Five emergencies; every one of them by ambulance.
A somewhat sleepy and easily agitated 20 month-old boy who’d had a febrile convulsion was my first patient of the night. His worried parents had taken him to their GP when he became hot and unwell. A throat infection was diagnosed and calpol was given to lower his temperature. That was a few hours before he suddenly began fitting; eyes rolling into his head, limbs flailing and stiffening – it didn’t last long, only about 15 seconds Mum told me, but it was enough to cause her to panic.
The little boy had a high temperature, sure enough – 39.1 degrees and another dose of calpol was administered by his father while I watched. I should have taken his BM but he was so upset after the thermometer had been put in his ear that I left that to the crew when they arrived. There was no point in agitating him further or putting the parents through even more stress.
He was taken to hospital for further checks but I’m sure he’ll be discharged in the morning, loaded up with even more paracetamol.
A female feeling faint at a train station next – she was in the ladies toilets and her husband was with her.
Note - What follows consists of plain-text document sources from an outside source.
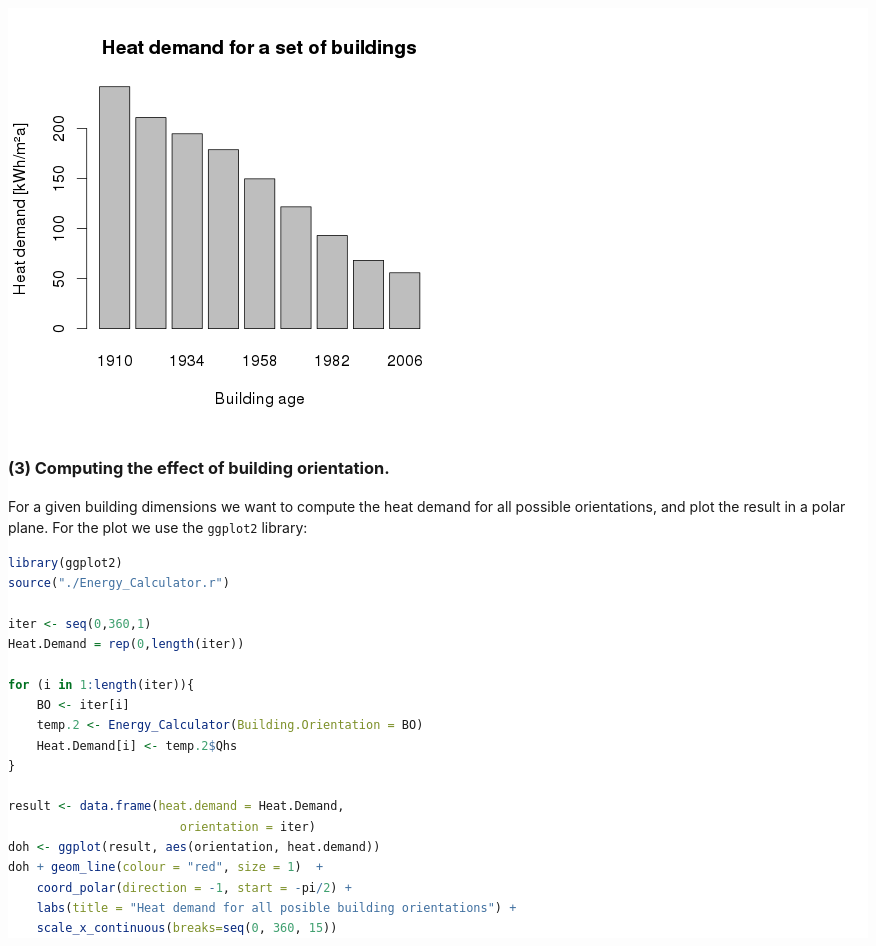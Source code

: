 ![fig: uval](./energy_calculator/Examples/Uval.png)

### (3) Computing the effect of building orientation.

For a given building dimensions we want to compute the heat demand for all
possible orientations, and plot the result in a polar plane. For the plot we
use the `ggplot2` library:

```R
library(ggplot2)
source("./Energy_Calculator.r")

iter <- seq(0,360,1)
Heat.Demand = rep(0,length(iter))

for (i in 1:length(iter)){
    BO <- iter[i]
    temp.2 <- Energy_Calculator(Building.Orientation = BO)
    Heat.Demand[i] <- temp.2$Qhs
}

result <- data.frame(heat.demand = Heat.Demand,
                        orientation = iter)
doh <- ggplot(result, aes(orientation, heat.demand))
doh + geom_line(colour = "red", size = 1)  +
    coord_polar(direction = -1, start = -pi/2) +
    labs(title = "Heat demand for all posible building orientations") +
    scale_x_continuous(breaks=seq(0, 360, 15))
```
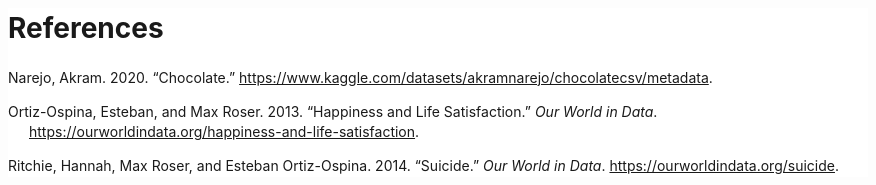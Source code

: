 # References

<div id="refs" class="references csl-bib-body hanging-indent">

<div id="ref-narejo_chocolate_2020" class="csl-entry">

Narejo, Akram. 2020. “Chocolate.”
<https://www.kaggle.com/datasets/akramnarejo/chocolatecsv/metadata>.

</div>

<div id="ref-ortiz-ospina_happiness_2013" class="csl-entry">

Ortiz-Ospina, Esteban, and Max Roser. 2013. “Happiness and Life
Satisfaction.” *Our World in Data*.
<https://ourworldindata.org/happiness-and-life-satisfaction>.

</div>

<div id="ref-ritchie_suicide_2014" class="csl-entry">

Ritchie, Hannah, Max Roser, and Esteban Ortiz-Ospina. 2014. “Suicide.”
*Our World in Data*. <https://ourworldindata.org/suicide>.

</div>

</div>
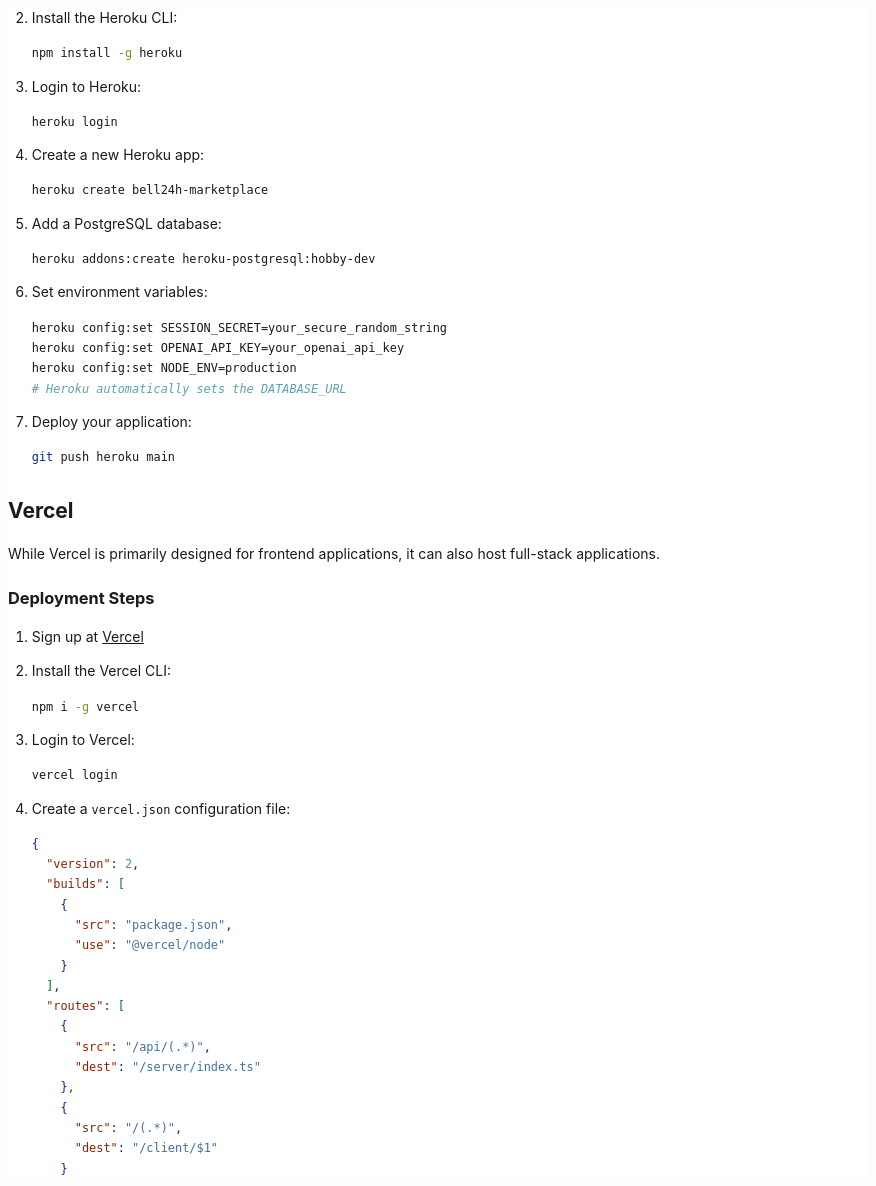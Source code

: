 2. Install the Heroku CLI:
   ```bash
   npm install -g heroku
   ```

3. Login to Heroku:
   ```bash
   heroku login
   ```

4. Create a new Heroku app:
   ```bash
   heroku create bell24h-marketplace
   ```

5. Add a PostgreSQL database:
   ```bash
   heroku addons:create heroku-postgresql:hobby-dev
   ```

6. Set environment variables:
   ```bash
   heroku config:set SESSION_SECRET=your_secure_random_string
   heroku config:set OPENAI_API_KEY=your_openai_api_key
   heroku config:set NODE_ENV=production
   # Heroku automatically sets the DATABASE_URL
   ```

7. Deploy your application:
   ```bash
   git push heroku main
   ```

## Vercel

While Vercel is primarily designed for frontend applications, it can also host full-stack applications.

### Deployment Steps

1. Sign up at [Vercel](https://vercel.com/)

2. Install the Vercel CLI:
   ```bash
   npm i -g vercel
   ```

3. Login to Vercel:
   ```bash
   vercel login
   ```

4. Create a `vercel.json` configuration file:
   ```json
   {
     "version": 2,
     "builds": [
       {
         "src": "package.json",
         "use": "@vercel/node"
       }
     ],
     "routes": [
       {
         "src": "/api/(.*)",
         "dest": "/server/index.ts"
       },
       {
         "src": "/(.*)",
         "dest": "/client/$1"
       }
   ```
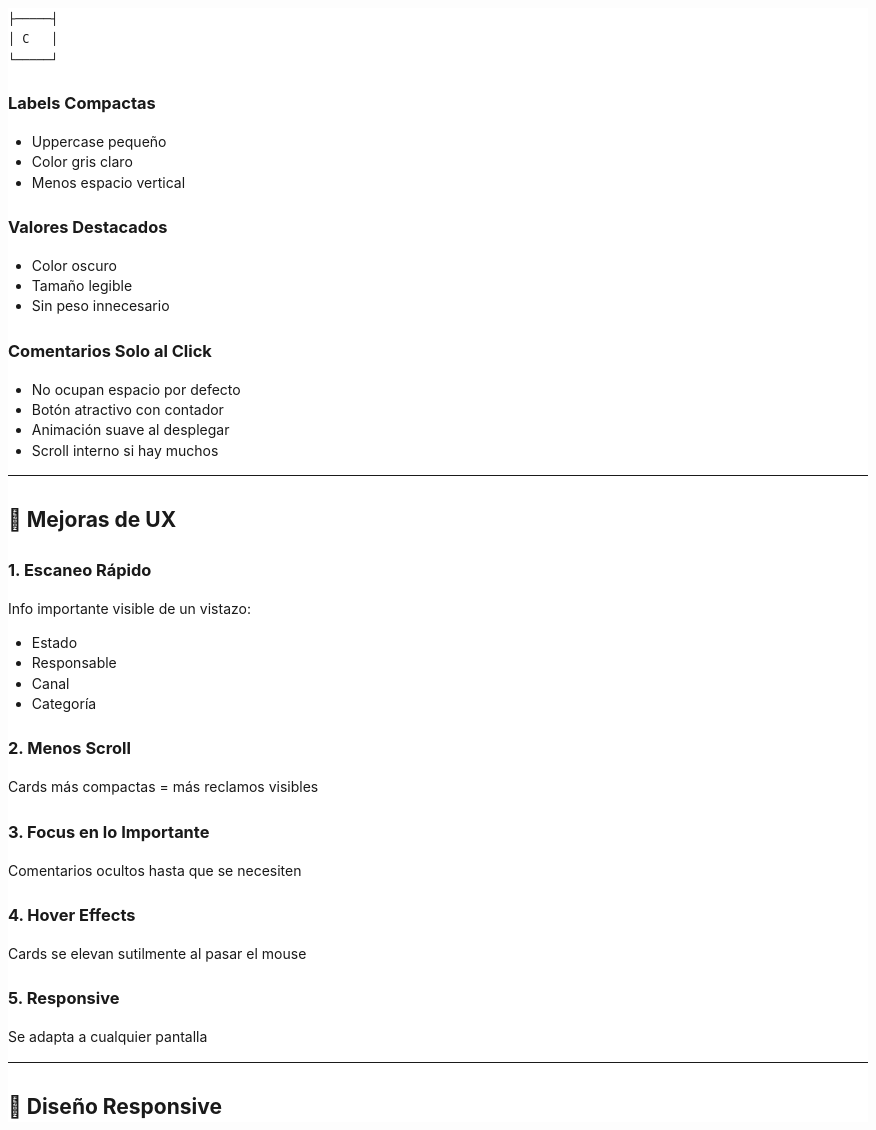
 ```javascript
├─────┤
│ C   │
└─────┘
```

### **Labels Compactas**
- Uppercase pequeño
- Color gris claro
- Menos espacio vertical

### **Valores Destacados**
- Color oscuro
- Tamaño legible
- Sin peso innecesario

### **Comentarios Solo al Click**
- No ocupan espacio por defecto
- Botón atractivo con contador
- Animación suave al desplegar
- Scroll interno si hay muchos

---

## 🚀 Mejoras de UX

### **1. Escaneo Rápido**
Info importante visible de un vistazo:
- Estado
- Responsable
- Canal
- Categoría

### **2. Menos Scroll**
Cards más compactas = más reclamos visibles

### **3. Focus en lo Importante**
Comentarios ocultos hasta que se necesiten

### **4. Hover Effects**
Cards se elevan sutilmente al pasar el mouse

### **5. Responsive**
Se adapta a cualquier pantalla

---

## 📱 Diseño Responsive

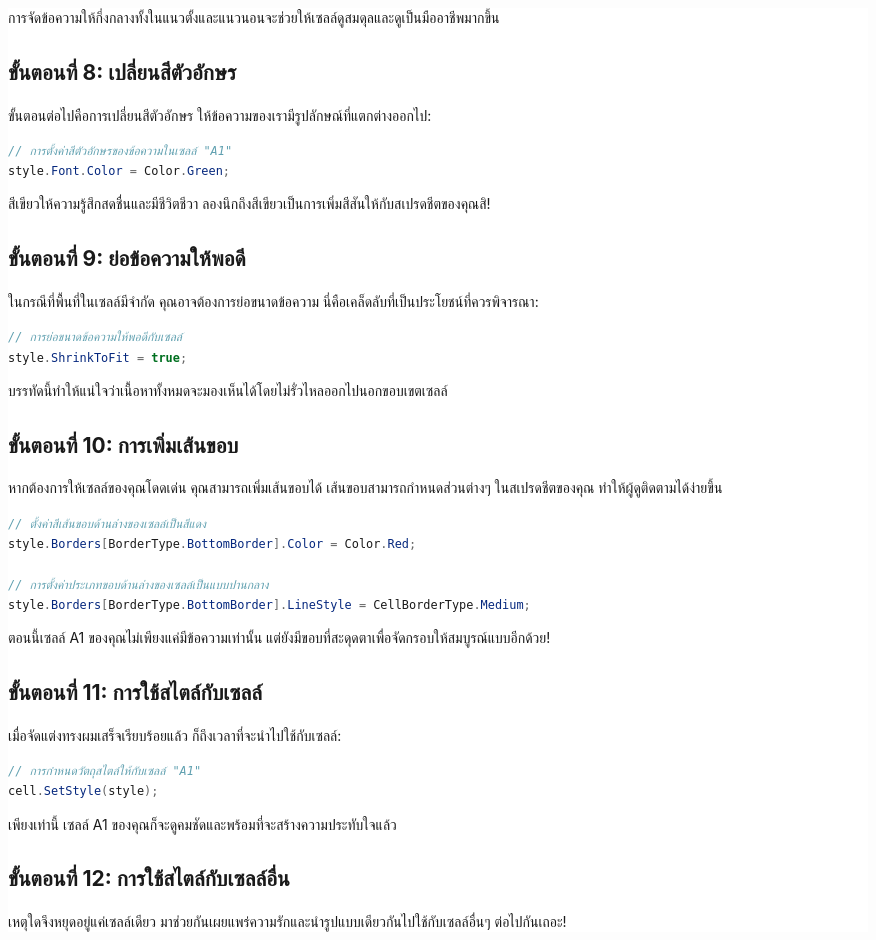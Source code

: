 การจัดข้อความให้กึ่งกลางทั้งในแนวตั้งและแนวนอนจะช่วยให้เซลล์ดูสมดุลและดูเป็นมืออาชีพมากขึ้น

## ขั้นตอนที่ 8: เปลี่ยนสีตัวอักษร

ขั้นตอนต่อไปคือการเปลี่ยนสีตัวอักษร ให้ข้อความของเรามีรูปลักษณ์ที่แตกต่างออกไป:

```csharp
// การตั้งค่าสีตัวอักษรของข้อความในเซลล์ "A1"
style.Font.Color = Color.Green;
```

สีเขียวให้ความรู้สึกสดชื่นและมีชีวิตชีวา ลองนึกถึงสีเขียวเป็นการเพิ่มสีสันให้กับสเปรดชีตของคุณสิ!

## ขั้นตอนที่ 9: ย่อข้อความให้พอดี

ในกรณีที่พื้นที่ในเซลล์มีจำกัด คุณอาจต้องการย่อขนาดข้อความ นี่คือเคล็ดลับที่เป็นประโยชน์ที่ควรพิจารณา:

```csharp
// การย่อขนาดข้อความให้พอดีกับเซลล์
style.ShrinkToFit = true;
```

บรรทัดนี้ทำให้แน่ใจว่าเนื้อหาทั้งหมดจะมองเห็นได้โดยไม่รั่วไหลออกไปนอกขอบเขตเซลล์

## ขั้นตอนที่ 10: การเพิ่มเส้นขอบ

หากต้องการให้เซลล์ของคุณโดดเด่น คุณสามารถเพิ่มเส้นขอบได้ เส้นขอบสามารถกำหนดส่วนต่างๆ ในสเปรดชีตของคุณ ทำให้ผู้ดูติดตามได้ง่ายขึ้น

```csharp
// ตั้งค่าสีเส้นขอบด้านล่างของเซลล์เป็นสีแดง
style.Borders[BorderType.BottomBorder].Color = Color.Red;

// การตั้งค่าประเภทขอบด้านล่างของเซลล์เป็นแบบปานกลาง
style.Borders[BorderType.BottomBorder].LineStyle = CellBorderType.Medium;
```

ตอนนี้เซลล์ A1 ของคุณไม่เพียงแค่มีข้อความเท่านั้น แต่ยังมีขอบที่สะดุดตาเพื่อจัดกรอบให้สมบูรณ์แบบอีกด้วย!

## ขั้นตอนที่ 11: การใช้สไตล์กับเซลล์

เมื่อจัดแต่งทรงผมเสร็จเรียบร้อยแล้ว ก็ถึงเวลาที่จะนำไปใช้กับเซลล์:

```csharp
// การกำหนดวัตถุสไตล์ให้กับเซลล์ "A1"
cell.SetStyle(style);
```

เพียงเท่านี้ เซลล์ A1 ของคุณก็จะดูคมชัดและพร้อมที่จะสร้างความประทับใจแล้ว

## ขั้นตอนที่ 12: การใช้สไตล์กับเซลล์อื่น

เหตุใดจึงหยุดอยู่แค่เซลล์เดียว มาช่วยกันเผยแพร่ความรักและนำรูปแบบเดียวกันไปใช้กับเซลล์อื่นๆ ต่อไปกันเถอะ!
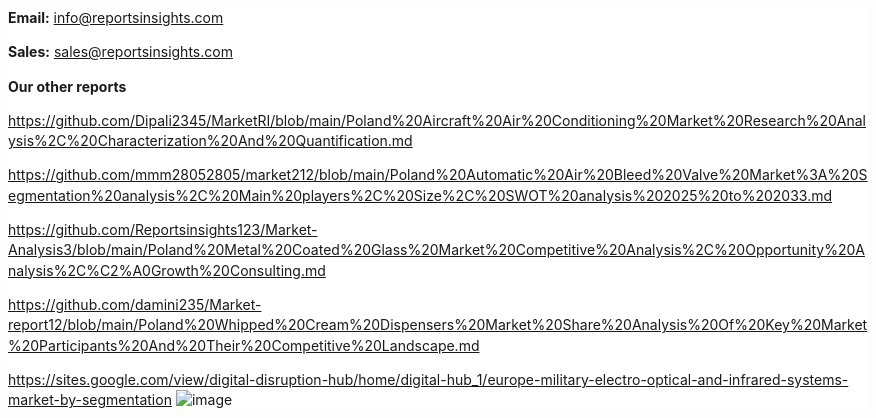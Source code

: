<p class=><b>Email:</b> <a href=mailto:info@reportsinsights.com>info@reportsinsights.com</a></p>
<p class=><b>Sales:</b> <a href=mailto:sales@reportsinsights.com>sales@reportsinsights.com</a></p>

<strong>Our other reports</strong>

<a href=https://github.com/Dipali2345/MarketRI/blob/main/Poland%20Aircraft%20Air%20Conditioning%20Market%20Research%20Analysis%2C%20Characterization%20And%20Quantification.md>https://github.com/Dipali2345/MarketRI/blob/main/Poland%20Aircraft%20Air%20Conditioning%20Market%20Research%20Analysis%2C%20Characterization%20And%20Quantification.md</a>

<a href=https://github.com/mmm28052805/market212/blob/main/Poland%20Automatic%20Air%20Bleed%20Valve%20Market%3A%20Segmentation%20analysis%2C%20Main%20players%2C%20Size%2C%20SWOT%20analysis%202025%20to%202033.md>https://github.com/mmm28052805/market212/blob/main/Poland%20Automatic%20Air%20Bleed%20Valve%20Market%3A%20Segmentation%20analysis%2C%20Main%20players%2C%20Size%2C%20SWOT%20analysis%202025%20to%202033.md</a>

<a href=https://github.com/Reportsinsights123/Market-Analysis3/blob/main/Poland%20Metal%20Coated%20Glass%20Market%20Competitive%20Analysis%2C%20Opportunity%20Analysis%2C%C2%A0Growth%20Consulting.md>https://github.com/Reportsinsights123/Market-Analysis3/blob/main/Poland%20Metal%20Coated%20Glass%20Market%20Competitive%20Analysis%2C%20Opportunity%20Analysis%2C%C2%A0Growth%20Consulting.md</a>

<a href=https://github.com/damini235/Market-report12/blob/main/Poland%20Whipped%20Cream%20Dispensers%20Market%20Share%20Analysis%20Of%20Key%20Market%20Participants%20And%20Their%20Competitive%20Landscape.md>https://github.com/damini235/Market-report12/blob/main/Poland%20Whipped%20Cream%20Dispensers%20Market%20Share%20Analysis%20Of%20Key%20Market%20Participants%20And%20Their%20Competitive%20Landscape.md</a>

<a href=https://sites.google.com/view/digital-disruption-hub/home/digital-hub_1/europe-military-electro-optical-and-infrared-systems-market-by-segmentation>https://sites.google.com/view/digital-disruption-hub/home/digital-hub_1/europe-military-electro-optical-and-infrared-systems-market-by-segmentation</a>
![image](https://github.com/user-attachments/assets/667f746e-304c-40e5-b181-c6de4ed92a91)
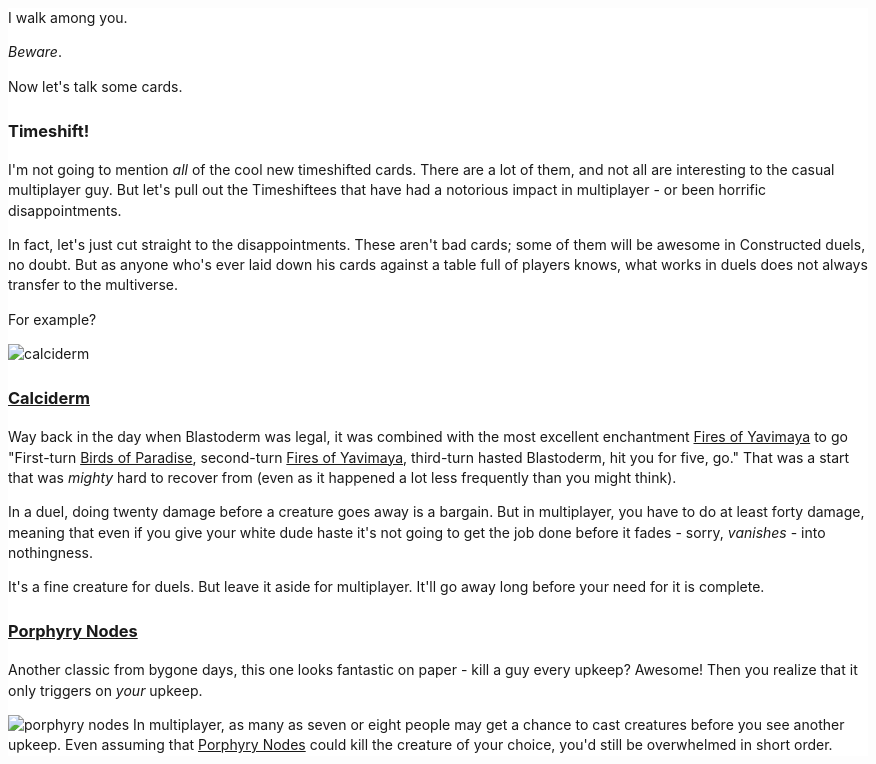
I walk among you. 


*Beware*. 


Now let's talk some cards. 


### Timeshift!


I'm not going to mention *all* of the cool new timeshifted cards. There are a lot of them, and not all are interesting to the casual multiplayer guy. But let's pull out the Timeshiftees that have had a notorious impact in multiplayer - or been horrific disappointments. 


In fact, let's just cut straight to the disappointments. These aren't bad cards; some of them will be awesome in Constructed duels, no doubt. But as anyone who's ever laid down his cards against a table full of players knows, what works in duels does not always transfer to the multiverse. 


For example? 


![calciderm](http://gatherer.wizards.com/Handlers/Image.ashx?type=card&name=calciderm)
### [Calciderm](http://gatherer.wizards.com/Pages/Card/Details.aspx?name=Calciderm)


Way back in the day when Blastoderm was legal, it was combined with the most excellent enchantment [Fires of Yavimaya](http://gatherer.wizards.com/Pages/Card/Details.aspx?name=Fires+of+Yavimaya) to go "First-turn [Birds of Paradise](http://gatherer.wizards.com/Pages/Card/Details.aspx?name=Birds+of+Paradise), second-turn [Fires of Yavimaya](http://gatherer.wizards.com/Pages/Card/Details.aspx?name=Fires+of+Yavimaya), third-turn hasted Blastoderm, hit you for five, go." That was a start that was *mighty* hard to recover from (even as it happened a lot less frequently than you might think). 


In a duel, doing twenty damage before a creature goes away is a bargain. But in multiplayer, you have to do at least forty damage, meaning that even if you give your white dude haste it's not going to get the job done before it fades - sorry, *vanishes* - into nothingness. 


It's a fine creature for duels. But leave it aside for multiplayer. It'll go away long before your need for it is complete. 


### [Porphyry Nodes](http://gatherer.wizards.com/Pages/Card/Details.aspx?name=Porphyry+Nodes)


Another classic from bygone days, this one looks fantastic on paper - kill a guy every upkeep? Awesome! Then you realize that it only triggers on *your* upkeep. 


![porphyry nodes](http://gatherer.wizards.com/Handlers/Image.ashx?type=card&name=porphyry+nodes)
In multiplayer, as many as seven or eight people may get a chance to cast creatures before you see another upkeep. Even assuming that [Porphyry Nodes](http://gatherer.wizards.com/Pages/Card/Details.aspx?name=Porphyry+Nodes) could kill the creature of your choice, you'd still be overwhelmed in short order.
In fact, including the staff and myself, there were four guys in there and women went about their business without fuss but the hand dryer was getting on my nerves – it was so loud that I couldn’t hear what the patient was telling me, so the loo was cleared of people and closed for the duration.
She suffers from colitis and I suspect she had an intestinal infection, bringing about her abdominal pain, diarrhoea and nausea. She was very weak on her feet, so I sat her down while I carried out my obs. The only remarkable thing I found was that her temperature was sub-normal at 34.8 degrees but I’ve seen this many times when a ‘tummy bug’ is present.
The crew arrived to take her away and as we took her upstairs, I saw the result of my insistence that the dryers be silenced – there was a long queue of desperate-looking women at the entrance.
I don’t mind carrying patients, I really don’t; not when they need to be carried, but my next call, to a 67 year-old man having a panic attack and claiming chest pain, took me to a hostel south of the river where a crew, consisting of two of my friends, were bringing him down three flights of stairs while he moaned and groaned. He had no chest pain, he had back pain but his pain wasn’t agony (his demeanour would have given that away) and he had managed to walk up those stairs earlier. Now he was being carried down on a chair and my colleagues were risking their backs for him. Beyond the call of duty as far as I’m concerned.
An 81 year-old woman bit her tongue and it began to swell up, as you’d expect, but she became uncomfortable with it and, a few hours later, her family called an ambulance, convinced she couldn’t breathe. I arrived with a crew and we found her sitting on a chair in the front room suffering no more than…a swollen tongue. She was a nice lady, though and apologised for the ‘trouble’ she was causing and even though her injury was minor, she may well have been having trouble swallowing and that’s what was interpreted as DIB. She was taken to hospital just in case. It wouldn’t be right to leave her at home if she genuinely believed she was in trouble and no matter who they are, if a patient with minor difficulties shows some understanding of the difference between that and an emergency, we feel less abused.
My shift ended with a call an hour from going home time for a tall, gangly 40 year-old Somali man ‘fitting on a bus’. He was lying face down in the aisle and a witness told me that he had been kicking his feet around. Hardly a seizure and more likely to cause me harm if he decided to do it again while I was hovering over him. In I went then, to wake him up, and it took a lot of shaking and shouting to convince him to open his eyes. I was, of course, very wary about his movements after my recent experience, but he seemed passive enough and you can usually tell if you’re in danger in the first few seconds.
I got him to sit up and then, with the help of the bus driver (which was unusual), he was put on a seat so that I could carry out my obs and continue my questions.
I got nothing out of him for a while and all of his obs were fine, except for his racing pulse, so I asked him about alcohol and drugs.
‘Have you been drinking tonight?’
He nods and grumbles something.
‘Have you taken any drugs?’
Again, he nods.
I wasn’t really convinced because he really didn’t look the type and I was happy to believe he was just drunk. He had a huge chunk of his right cranium missing and the indentation was very pronounced, so I assumed he had suffered some kind of war injury, accident or had been operated on. It was possible his brain wasn’t intact and that he had, indeed, had a fit.
When the crew arrived, and after ten minutes on oxygen, he became more responsive and confirmed that he had just been drinking – no drugs. He had downed ten bottles of Guinness and that was a surprise. What was a Somali Muslim man doing drinking Guinness? Drinking at all, in fact?
He was taken to the land of the free (healthcare) for his own good.